The 2011–12 season was Chelsea Football Club's 98th competitive season, their 23rd consecutive season in the top flight of English football (20th in the Premier League), and their 106th year in existence as a football club. While their sixth place in the league was their lowest domestic finish since 2001–02, they completed a cup double by winning their seventh FA Cup and their first UEFA Champions League.

Kits
Supplier: Adidas / Sponsor: Samsung

Key dates
 22 June 2011: André Villas-Boas is appointed as the new manager on a three-year contract, with immediate effect.
 7 July 2011: Villas-Boas and the rest of the first team squad have their first training of the season together.
 13 July 2011: Chelsea win their first friendly match against Wycombe Wanderers.
 26 July 2011: Chelsea confirm Thibaut Courtois, a Belgian goalkeeper, as Villas-Boas' first signing. He is immediately loaned out to Atlético Madrid of La Liga.
 14 August 2011: Chelsea draw first match of the Premier League season away to Stoke City.
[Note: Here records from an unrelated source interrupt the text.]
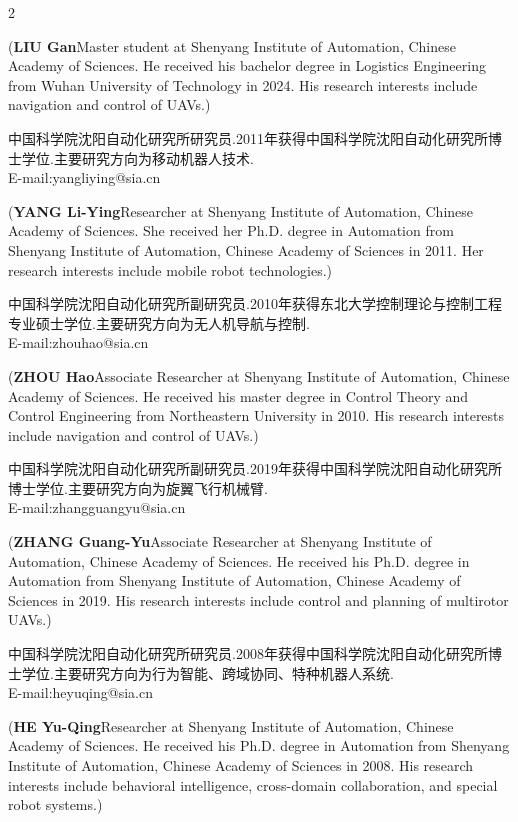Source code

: \documentclass{aas}
\begin{document}
\begin{multicols}{2}
\begin{biographynophoto}
\noindent({\bf LIU Gan}\quad Master student at Shenyang Institute of Automation, Chinese Academy of Sciences. He received his bachelor degree in Logistics Engineering from Wuhan University of Technology in 2024. His research interests include navigation and control of UAVs.)
\end{biographynophoto}

\begin{biographynophoto}
\quad 中国科学院沈阳自动化研究所研究员.2011年获得中国科学院沈阳自动化研究所博士学位.主要研究方向为移动机器人技术.\\E-mail:yangliying@sia.cn

\noindent({\bf YANG Li-Ying}\quad Researcher at Shenyang Institute of Automation, Chinese Academy of Sciences. She received her Ph.D. degree in Automation from Shenyang Institute of Automation, Chinese Academy of Sciences in 2011. Her research interests include mobile robot technologies.)
\end{biographynophoto}

\begin{biographynophoto}
\quad 中国科学院沈阳自动化研究所副研究员.2010年获得东北大学控制理论与控制工程专业硕士学位.主要研究方向为无人机导航与控制.\\E-mail:zhouhao@sia.cn

\noindent({\bf ZHOU Hao}\quad Associate Researcher at Shenyang Institute of Automation, Chinese Academy of Sciences. He received his master degree in Control Theory and Control Engineering from Northeastern University in 2010. His research interests include navigation and control of UAVs.)
\end{biographynophoto}

\begin{biographynophoto}
\quad 中国科学院沈阳自动化研究所副研究员.2019年获得中国科学院沈阳自动化研究所博士学位.主要研究方向为旋翼飞行机械臂.\\E-mail:zhangguangyu@sia.cn

\noindent({\bf ZHANG Guang-Yu}\quad Associate Researcher at Shenyang Institute of Automation, Chinese Academy of Sciences. He received his Ph.D. degree in Automation from Shenyang Institute of Automation, Chinese Academy of Sciences in 2019. His research interests include control and planning of multirotor UAVs.)
\end{biographynophoto}

\begin{biographynophoto}
\quad 中国科学院沈阳自动化研究所研究员.2008年获得中国科学院沈阳自动化研究所博士学位.主要研究方向为行为智能、跨域协同、特种机器人系统.\\E-mail:heyuqing@sia.cn

\noindent({\bf HE Yu-Qing}\quad Researcher at Shenyang Institute of Automation, Chinese Academy of Sciences. He received his Ph.D. degree in Automation from Shenyang Institute of Automation, Chinese Academy of Sciences in 2008. His research interests include behavioral intelligence, cross-domain collaboration, and special robot systems.)
\end{biographynophoto}

\end{multicols}
\end{document}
It finishes 0–0 on Villas-Boas's debut as Chelsea manager.
 20 August 2011: Villas-Boas wins his first competitive match as a Chelsea manager after Chelsea defeat West Bromwich Albion 2–1 at Stamford Bridge.
 22 August 2011: Chelsea and Valencia agree a deal for Juan Mata, who signs for Chelsea for a fee rumoured to be £23.5 million.
 27 August 2011: Juan Mata scores on his debut match in a 3–1 home victory against Norwich City.
 27 August 2011: Chelsea and Guadalajara agree a deal for Ulises Dávila. He joins Chelsea on a five-year contract.
 31 August 2011: The transfer deadline day sees Raul Meireles join from Liverpool, whilst Yossi Benayoun and Patrick van Aanholt depart on seasonal loan deals. France Under-20 international Gaël Kakuta joins Bolton Wanderers on loan until 1 January 2012.
 18 September 2011: Chelsea suffer their first defeat of the season, losing 1–3 to Manchester United at Old Trafford. Fernando Torres scored Chelsea's goal.
 29 November 2011: Liverpool knock Chelsea out of the League Cup at the Quarter Final stage, winning 2–0 at Stamford Bridge. The loss is Chelsea's third in four games, and sixth of the season overall.
 3 December 2011: Manager André Villas-Boas confirms that Nicolas Anelka and Alex have been transfer listed, and banned from training with the first team, after handing in transfer requests to the club. Both will be allowed to resume full training if the transfer does not happen in the January transfer window. The announcement is made after the away match against Newcastle United, which Chelsea win 3–0.
 6 December 2011: Chelsea win their final Champions League group game against Valencia 3–0 to secure progress to the knockout stages. Racing Genk's 1–1 draw against Bayer Leverkusen means that Chelsea top Group E.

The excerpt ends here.